David: Yeah. So take four decades. I guess what made it extreme was the broad-based experience of double digits. The world was affected, whereas you typically think of the inflation blowouts on a one-off basis. And Argentina still may have taken the prize this year, north of 40%, again.

Kevin: Again, 2014, they were north of 40% when we were there.

David: Yeah. So stagflation is an emergent issue, not only because you have inflation, but slowing economic dynamics globally. And of course it’s emergent here in the US as well. So we look at CPI, certainly 2022, you could say we put in the temporary top for CPI. The temptation will be for central bankers to run their victory laps, declare an early victory so they can get back to financial market accommodation. 

Why is that a temptation? Well, they don’t like being restrictive. They’re the guys who, at one point—and gals—were running the frat parties. So the idea of taking away the punchbowl, that’s not how you make friends and influence people. They would much rather accommodate, and they would much rather have things on their watch, have them as the guys that they’re stoking the flames of glory and wins and all this. 

So I think the real scourge of inflation begins one step removed. Like I said, throughout 2022, inflation is all about the surge and then the retreat. You’ve got this ebb and flow dynamic. In fact, the year I was born, inflation dropped from 11% to 5% before surging again into the teens, into the 13, 14%. And that strong push forward to double digits and then that receding back to single digits and then that strong push forward. Again, a lot of that had to do with monetary policy, and the Fed and the world’s central banks are going to have to keep rates at a very high level for a very long time for them to effectively eliminate inflation. That’s where the social pressures, the political pressures rise. And I think eventually they’ll capitulate, bring rates back down or even move towards quantitative easing again. And of course I think that’s when we see all hell break loose on the inflation front.
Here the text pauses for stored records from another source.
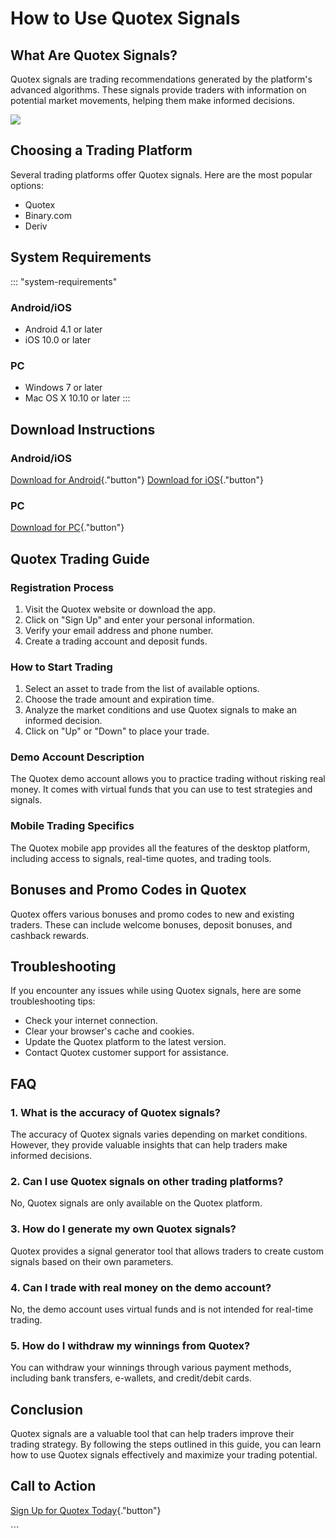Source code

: # How to Use Quotex Signals

## What Are Quotex Signals?

Quotex signals are trading recommendations generated by the platform\'s
advanced algorithms. These signals provide traders with information on
potential market movements, helping them make informed decisions.

[![](https://static.quotex.io/files/4_en/300_250.jpg)](https://traff.sbs/brokerqxlid)

## Choosing a Trading Platform

Several trading platforms offer Quotex signals. Here are the most
popular options:

-   Quotex
-   Binary.com
-   Deriv

## System Requirements

::: \"system-requirements\"
### Android/iOS

-   Android 4.1 or later
-   iOS 10.0 or later

### PC

-   Windows 7 or later
-   Mac OS X 10.10 or later
:::

## Download Instructions

### Android/iOS

[Download for
Android](\%22https://play.google.com/store/apps/details?id=com.quotex.binary\%22){."button"}
[Download for
iOS](\%22https://apps.apple.com/us/app/quotex-trading-platform/id1443542679\%22){."button"}

### PC

[Download for PC](\%22https://quotex.io/en/\%22){."button"}

## Quotex Trading Guide

### Registration Process

1.  Visit the Quotex website or download the app.
2.  Click on "Sign Up" and enter your personal information.
3.  Verify your email address and phone number.
4.  Create a trading account and deposit funds.

### How to Start Trading

1.  Select an asset to trade from the list of available options.
2.  Choose the trade amount and expiration time.
3.  Analyze the market conditions and use Quotex signals to make an
    informed decision.
4.  Click on "Up" or "Down" to place your trade.

### Demo Account Description

The Quotex demo account allows you to practice trading without risking
real money. It comes with virtual funds that you can use to test
strategies and signals.

### Mobile Trading Specifics

The Quotex mobile app provides all the features of the desktop platform,
including access to signals, real-time quotes, and trading tools.

## Bonuses and Promo Codes in Quotex

Quotex offers various bonuses and promo codes to new and existing
traders. These can include welcome bonuses, deposit bonuses, and
cashback rewards.

## Troubleshooting

If you encounter any issues while using Quotex signals, here are some
troubleshooting tips:

-   Check your internet connection.
-   Clear your browser\'s cache and cookies.
-   Update the Quotex platform to the latest version.
-   Contact Quotex customer support for assistance.

## FAQ

### 1. What is the accuracy of Quotex signals?

The accuracy of Quotex signals varies depending on market conditions.
However, they provide valuable insights that can help traders make
informed decisions.

### 2. Can I use Quotex signals on other trading platforms?

No, Quotex signals are only available on the Quotex platform.

### 3. How do I generate my own Quotex signals?

Quotex provides a signal generator tool that allows traders to create
custom signals based on their own parameters.

### 4. Can I trade with real money on the demo account?

No, the demo account uses virtual funds and is not intended for
real-time trading.

### 5. How do I withdraw my winnings from Quotex?

You can withdraw your winnings through various payment methods,
including bank transfers, e-wallets, and credit/debit cards.

## Conclusion

Quotex signals are a valuable tool that can help traders improve their
trading strategy. By following the steps outlined in this guide, you can
learn how to use Quotex signals effectively and maximize your trading
potential.

## Call to Action

[Sign Up for Quotex
Today](\%22https://traff.sbs/brokerqxsignup\%22){."button"}

\`\`\`

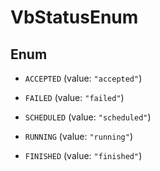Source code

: 
# VbStatusEnum

## Enum


* `ACCEPTED` (value: `"accepted"`)

* `FAILED` (value: `"failed"`)

* `SCHEDULED` (value: `"scheduled"`)

* `RUNNING` (value: `"running"`)

* `FINISHED` (value: `"finished"`)



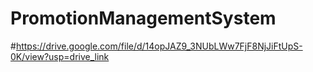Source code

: ﻿# PromotionManagementSystem
#https://drive.google.com/file/d/14opJAZ9_3NUbLWw7FjF8NjJiFtUpS-0K/view?usp=drive_link
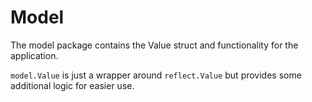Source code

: # Model

The model package contains the Value struct and functionality for the application.

`model.Value` is just a wrapper around `reflect.Value` but provides some additional logic for easier use.
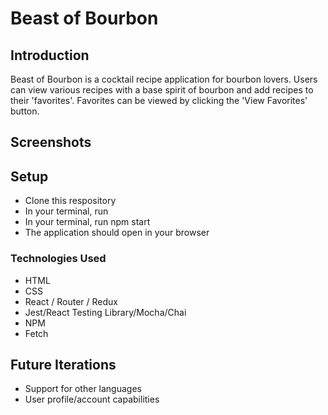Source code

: 
# Beast of Bourbon

## Introduction
Beast of Bourbon is a cocktail recipe application for bourbon lovers. Users can view various recipes with a base spirit of bourbon and add recipes to their 'favorites'. Favorites can be viewed by clicking the 'View Favorites' button.

## Screenshots

## Setup

- Clone this respository
- In your terminal, run <npm install>
- In your terminal, run npm start
- The application should open in your browser  
  
### Technologies Used
- HTML
- CSS
- React / Router / Redux
- Jest/React Testing Library/Mocha/Chai
- NPM
- Fetch

## Future Iterations
- Support for other languages
- User profile/account capabilities




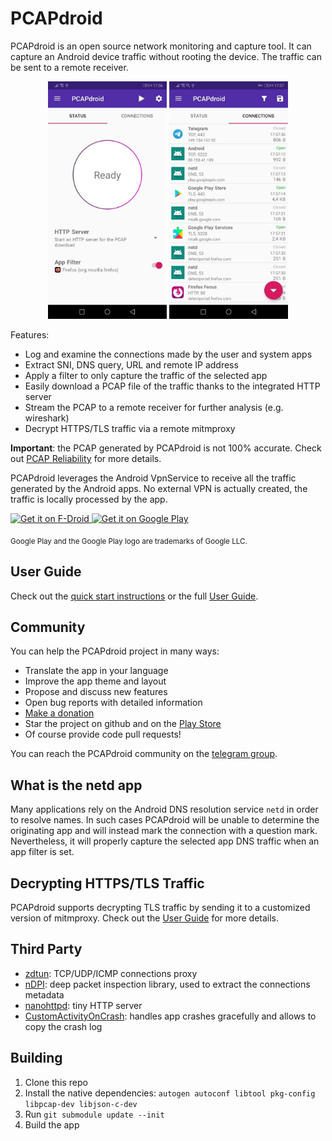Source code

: # PCAPdroid

PCAPdroid is an open source network monitoring and capture tool. It can capture an Android device traffic without rooting the device. The traffic can be sent to a remote receiver.

<p align="center">
<img src="https://raw.githubusercontent.com/emanuele-f/PCAPdroid/master/fastlane/metadata/android/en-US/images/phoneScreenshots/1.jpg" width="190" />
<img src="https://raw.githubusercontent.com/emanuele-f/PCAPdroid/master/fastlane/metadata/android/en-US/images/phoneScreenshots/2.jpg" width="190" />
</p>

Features:

- Log and examine the connections made by the user and system apps
- Extract SNI, DNS query, URL and remote IP address
- Apply a filter to only capture the traffic of the selected app
- Easily download a PCAP file of the traffic thanks to the integrated HTTP server
- Stream the PCAP to a remote receiver for further analysis (e.g. wireshark)
- Decrypt HTTPS/TLS traffic via a remote mitmproxy

**Important**: the PCAP generated by PCAPdroid is not 100% accurate. Check out [PCAP Reliability](https://emanuele-f.github.io/PCAPdroid/quick_start#14-pcap-reliability) for more details.

PCAPdroid leverages the Android VpnService to receive all the traffic generated by the Android apps. No external VPN is actually created, the traffic is locally processed by the app.

<a href="https://f-droid.org/packages/com.emanuelef.remote_capture">
    <img src="https://fdroid.gitlab.io/artwork/badge/get-it-on.png"
    alt="Get it on F-Droid"
    height="80">
</a> <a href='https://play.google.com/store/apps/details?id=com.emanuelef.remote_capture'><img height="80" alt='Get it on Google Play' src='https://play.google.com/intl/en_us/badges/static/images/badges/en_badge_web_generic.png'/></a>

<sub>Google Play and the Google Play logo are trademarks of Google LLC.</sub>

## User Guide

Check out the [quick start instructions](https://emanuele-f.github.io/PCAPdroid/quick_start) or the full [User Guide](https://emanuele-f.github.io/PCAPdroid).

## Community

You can help the PCAPdroid project in many ways:

- Translate the app in your language
- Improve the app theme and layout
- Propose and discuss new features
- Open bug reports with detailed information
- [Make a donation](https://emanuele-f.github.io/PCAPdroid/donate)
- Star the project on github and on the [Play Store](https://play.google.com/store/apps/details?id=com.emanuelef.remote_capture)
- Of course provide code pull requests!

You can reach the PCAPdroid community on the [telegram group](https://t.me/PCAPdroid).

## What is the netd app

Many applications rely on the Android DNS resolution service `netd` in order to resolve names. In such cases PCAPdroid will be unable to determine the originating app and will instead mark the connection with a question mark. Nevertheless, it will properly capture the selected app DNS traffic when an app filter is set.

## Decrypting HTTPS/TLS Traffic

PCAPdroid supports decrypting TLS traffic by sending it to a customized version of mitmproxy. Check out the [User Guide](https://emanuele-f.github.io/PCAPdroid/tls_decryption) for more details.

## Third Party

- [zdtun](https://github.com/emanuele-f/zdtun): TCP/UDP/ICMP connections proxy
- [nDPI](https://github.com/ntop/nDPI): deep packet inspection library, used to extract the connections metadata
- [nanohttpd](https://github.com/NanoHttpd/nanohttpd): tiny HTTP server
- [CustomActivityOnCrash](https://github.com/Ereza/CustomActivityOnCrash): handles app crashes gracefully and allows to copy the crash log

## Building

1. Clone this repo
2. Install the native dependencies: `autogen autoconf libtool pkg-config libpcap-dev libjson-c-dev`
3. Run `git submodule update --init`
4. Build the app
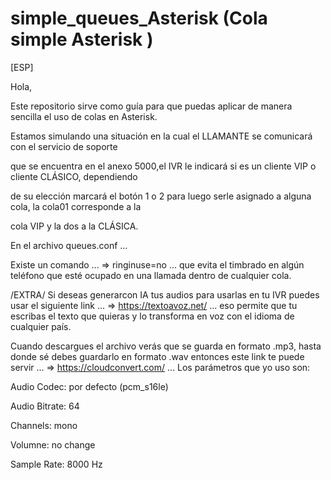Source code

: # simple_queues_Asterisk (Cola simple Asterisk )

[ESP]

Hola,

Este repositorio sirve como guía para que puedas aplicar de manera sencilla el uso de colas en Asterisk.

Estamos simulando una situación en la cual el LLAMANTE se comunicará con el servicio de soporte

que se encuentra en el anexo 5000,el IVR le indicará si es un cliente VIP o cliente CLÁSICO, dependiendo

de su elección marcará el botón 1 o 2 para luego serle asignado a alguna cola, la cola01 corresponde a la

cola VIP y la dos a la CLÁSICA.

En el archivo queues.conf ...

Existe un comando ...
=> ringinuse=no
... que evita el timbrado en algún teléfono que esté ocupado en una llamada dentro de cualquier cola.

/EXTRA/
Si deseas generarcon IA tus audios para usarlas en tu IVR puedes usar el siguiente link ...
=> https://textoavoz.net/
... eso permite que tu escribas el texto que quieras y lo transforma en voz con el idioma de cualquier país.

Cuando descargues el archivo verás que se guarda en formato .mp3, hasta donde sé debes guardarlo en formato .wav
entonces este link te puede servir ...
=> https://cloudconvert.com/
... Los parámetros que yo uso son:

Audio Codec: por defecto (pcm_s16le)

Audio Bitrate: 64

Channels: mono

Volumne: no change

Sample Rate: 8000 Hz


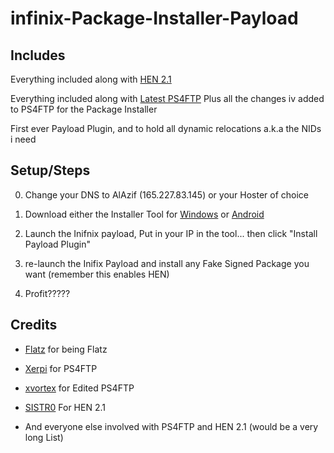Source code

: # infinix-Package-Installer-Payload

## Includes

Everything included along with [HEN 2.1](https://github.com/SiSTR0/ps4-hen-vtx)

Everything included along with [Latest PS4FTP](https://github.com/xvortex/ps4-ftp-vtx)
Plus all the changes iv added to PS4FTP for the Package Installer

First ever Payload Plugin, and to hold all dynamic relocations a.k.a the NIDs i need


## Setup/Steps

0. Change your DNS to AlAzif (165.227.83.145) or your Hoster of choice

1. Download either the Installer Tool for [Windows](https://github.com/LightningMods/Store-Remote-Tool) or [Android](https://play.google.com/store/apps/details?id=com.darksoftware.pkginstaller2)

2. Launch the Inifnix payload, Put in your IP in the tool... then click "Install Payload Plugin"

3. re-launch the Inifix Payload and install any Fake Signed Package you want (remember this enables HEN)

4. Profit?????

## Credits

- [Flatz](https://twitter.com/flat_z) for being Flatz
- [Xerpi](https://twitter.com/xerpi) for PS4FTP
- [xvortex](https://github.com/xvortex/ps4-ftp-vtx) for Edited PS4FTP
- [SISTR0](https://github.com/SiSTR0/ps4-hen-vtx) For HEN 2.1

- And everyone else involved with PS4FTP and HEN 2.1 (would be a very long List)

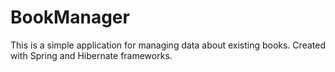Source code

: # BookManager
This is a simple application for managing data about existing books. Created with  Spring and Hibernate frameworks.
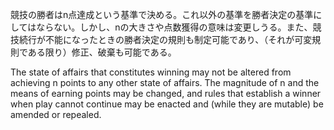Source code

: 競技の勝者はn点達成という基準で決める。これ以外の基準を勝者決定の基準にしてはならない。しかし、nの大きさや点数獲得の意味は変更しうる。また、競技続行が不能になったときの勝者決定の規則も制定可能であり、（それが可変規則である限り）修正、破棄も可能である。

The state of affairs that constitutes winning may not be altered from achieving n points to any other state of affairs. The magnitude of n and the means of earning points may be changed, and rules that establish a winner when play cannot continue may be enacted and (while they are mutable) be amended or repealed.
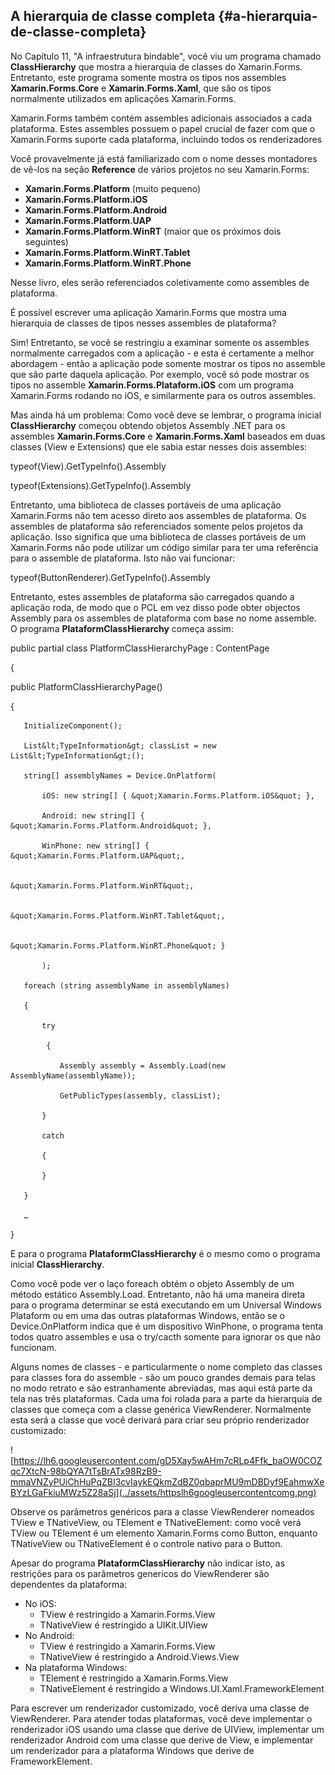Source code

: ## A hierarquia de classe completa {#a-hierarquia-de-classe-completa}

No Capítulo 11, &quot;A infraestrutura bindable&quot;, você viu um programa chamado **ClassHierarchy** que mostra a hierarquia de classes do Xamarin.Forms. Entretanto, este programa somente mostra os tipos nos assembles **Xamarin.Forms.Core** e **Xamarin.Forms.Xaml**, que são os tipos normalmente utilizados em aplicações Xamarin.Forms.

Xamarin.Forms também contém assembles adicionais associados a cada plataforma. Estes assembles possuem o papel crucial de fazer com que o Xamarin.Forms suporte cada plataforma, incluindo todos os renderizadores

Você provavelmente já está familiarizado com o nome desses montadores de vê-los na seção **Reference** de vários projetos no seu Xamarin.Forms:

*   **Xamarin.Forms.Platform** (muito pequeno)
*   **Xamarin.Forms.Platform.iOS**
*   **Xamarin.Forms.Platform.Android**
*   **Xamarin.Forms.Platform.UAP**
*   **Xamarin.Forms.Platform.WinRT** (maior que os próximos dois seguintes)
*   **Xamarin.Forms.Platform.WinRT.Tablet**
*   **Xamarin.Forms.Platform.WinRT.Phone**

Nesse livro, eles serão referenciados coletivamente como assembles de plataforma.

É possível escrever uma aplicação Xamarin.Forms que mostra uma hierarquia de classes de tipos nesses assembles de plataforma?

Sim! Entretanto, se você se restringiu a examinar somente os assembles normalmente carregados com a aplicação - e esta é certamente a melhor abordagem - então a aplicação pode somente mostrar os tipos no assemble que são parte daquela aplicação. Por exemplo, você só pode mostrar os tipos no assemble **Xamarin.Forms.Plataform.iOS** com um programa Xamarin.Forms rodando no iOS, e similarmente para os outros assembles.

Mas ainda há um problema: Como você deve se lembrar, o programa inicial **ClassHierarchy** começou obtendo objetos Assembly .NET para os assembles **Xamarin.Forms.Core** e **Xamarin.Forms.Xaml** baseados em duas classes (View e Extensions) que ele sabia estar nesses dois assembles:

typeof(View).GetTypeInfo().Assembly

typeof(Extensions).GetTypeInfo().Assembly

Entretanto, uma biblioteca de classes portáveis de uma aplicação Xamarin.Forms não tem acesso direto aos assembles de plataforma. Os assembles de plataforma são referenciados somente pelos projetos da aplicação. Isso significa que uma biblioteca de classes portáveis de um Xamarin.Forms não pode utilizar um código similar para ter uma referência para o assemble de plataforma. Isto não vai funcionar:

typeof(ButtonRenderer).GetTypeInfo().Assembly

Entretanto, estes assembles de plataforma são carregados quando a aplicação roda, de modo que o PCL em vez disso pode obter objectos Assembly para os assembles de plataforma com base no nome assemble. O programa **PlataformClassHierarchy** começa assim:

public partial class PlatformClassHierarchyPage : ContentPage

{

   public PlatformClassHierarchyPage()

   {

       InitializeComponent();

       List&lt;TypeInformation&gt; classList = new List&lt;TypeInformation&gt;();

       string[] assemblyNames = Device.OnPlatform(

           iOS: new string[] { &quot;Xamarin.Forms.Platform.iOS&quot; },

           Android: new string[] { &quot;Xamarin.Forms.Platform.Android&quot; },

           WinPhone: new string[] { &quot;Xamarin.Forms.Platform.UAP&quot;,

                                    &quot;Xamarin.Forms.Platform.WinRT&quot;,

                                    &quot;Xamarin.Forms.Platform.WinRT.Tablet&quot;,

                                    &quot;Xamarin.Forms.Platform.WinRT.Phone&quot; }

           );

       foreach (string assemblyName in assemblyNames)

       {

           try

            {

               Assembly assembly = Assembly.Load(new AssemblyName(assemblyName));

               GetPublicTypes(assembly, classList);

           }

           catch

           {

           }

       }

       …

}

E para o programa **PlataformClassHierarchy** é o mesmo como o programa inicial **ClassHierarchy**.

Como você pode ver o laço foreach obtém o objeto Assembly de um método estático Assembly.Load. Entretanto, não há uma maneira direta para o programa determinar se está executando em um Universal Windows Plataform ou em uma das outras plataformas Windows, então se o Device.OnPlatform indica que é um dispositivo WinPhone, o programa tenta todos quatro assembles e usa o try/cacth somente para ignorar os que não funcionam.

Alguns nomes de classes - e particularmente o nome completo das classes para classes fora do assemble - são um pouco grandes demais para telas no modo retrato e são estranhamente abreviadas, mas aqui está parte da tela nas três plataformas. Cada uma foi rolada para a parte da hierarquia de classes que começa com a classe genérica ViewRenderer. Normalmente esta será a classe que você derivará para criar seu próprio renderizador customizado:

![https://lh6.googleusercontent.com/gD5Xay5wAHm7cRLp4Ffk_baOW0COZqc7XtcN-98bQYA7tTsBrATx98RzB9-mmaVNZyPUiChHuPqZBI3cvIaykEQkmZdBZ0qbaprMU9mDBDyf9EahmwXeBYzLGaFkiuMWz5Z28aSj](../assets/httpslh6googleusercontentcomg.png)

Observe os parâmetros genéricos para a classe ViewRenderer nomeados TView e TNativeView, ou TElement e TNativeElement: como você verá TView ou TElement é um elemento Xamarin.Forms como Button, enquanto TNativeView ou TNativeElement é o controle nativo para o Button.

Apesar do programa **PlataformClassHierarchy** não indicar isto, as restrições para os parâmetros genericos do ViewRenderer são dependentes da plataforma:

*   No iOS:
    *   TView é restringido a Xamarin.Forms.View
    *   TNativeView é restringido a UIKit.UIView
*   No Android:
    *   TView é restringido a Xamarin.Forms.View
    *   TNativeView é restringido a Android.Views.View
*   Na plataforma Windows:
    *   TElement é restringido a Xamarin.Forms.View
    *   TNativeElement é restringido a Windows.UI.Xaml.FrameworkElement

Para escrever um renderizador customizado, você deriva uma classe de ViewRenderer. Para atender todas plataformas, você deve implementar o renderizador iOS usando uma classe que derive de UIView, implementar um renderizador Android com uma classe que derive de View, e implementar um renderizador para a plataforma Windows que derive de FrameworkElement.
Kevin: Well, and when inflation recedes a little bit, I’m just wondering, that appetite for the quick money, whether it’s options or cryptocurrencies or gambling in Vegas, that appetite is an addiction. Okay. It’s not, “and so if that recedes—“

David: One more thing on inflation, because I read a couple of articles, sort of year-end pieces on inflation in the Financial Times, and I thought they were embarrassing in terms of their journalistic quality. It basically said, “Look, we know that we’ve got a global problem with inflation, you can thank the Russians for that.” And it’s like, wait a minute, minute. So you’re going to ignore 10 different inputs into the inflation equation, and then make it, really, on a cheap basis— I mean, people pay for that salmon color, and this was just stupid.

Kevin: Yeah. The Death of Money, The Death of Money, Adams?

David: Yeah.

Kevin: Yeah. When he talked about the German inflation, when it was all over, they didn’t even blame it on printing money. They blamed it on other countries. They had other scapegoats. So I guess the Financial Times has not learned, huh?

David: Well, at least in a couple of their articles to claim that really has to do with Russia. I mean, because look, you can look at even the oil price, where we finished the year on oil, we gave back all the gains. You had this spike in price in oil, we finished the year basically where the year began. So we journeyed north of a hundred, came right back down, went well below where we were in 2021, and finished basically flat for the year.

Kevin: So it’s hard to blame oil, which would tie Russia in to oil.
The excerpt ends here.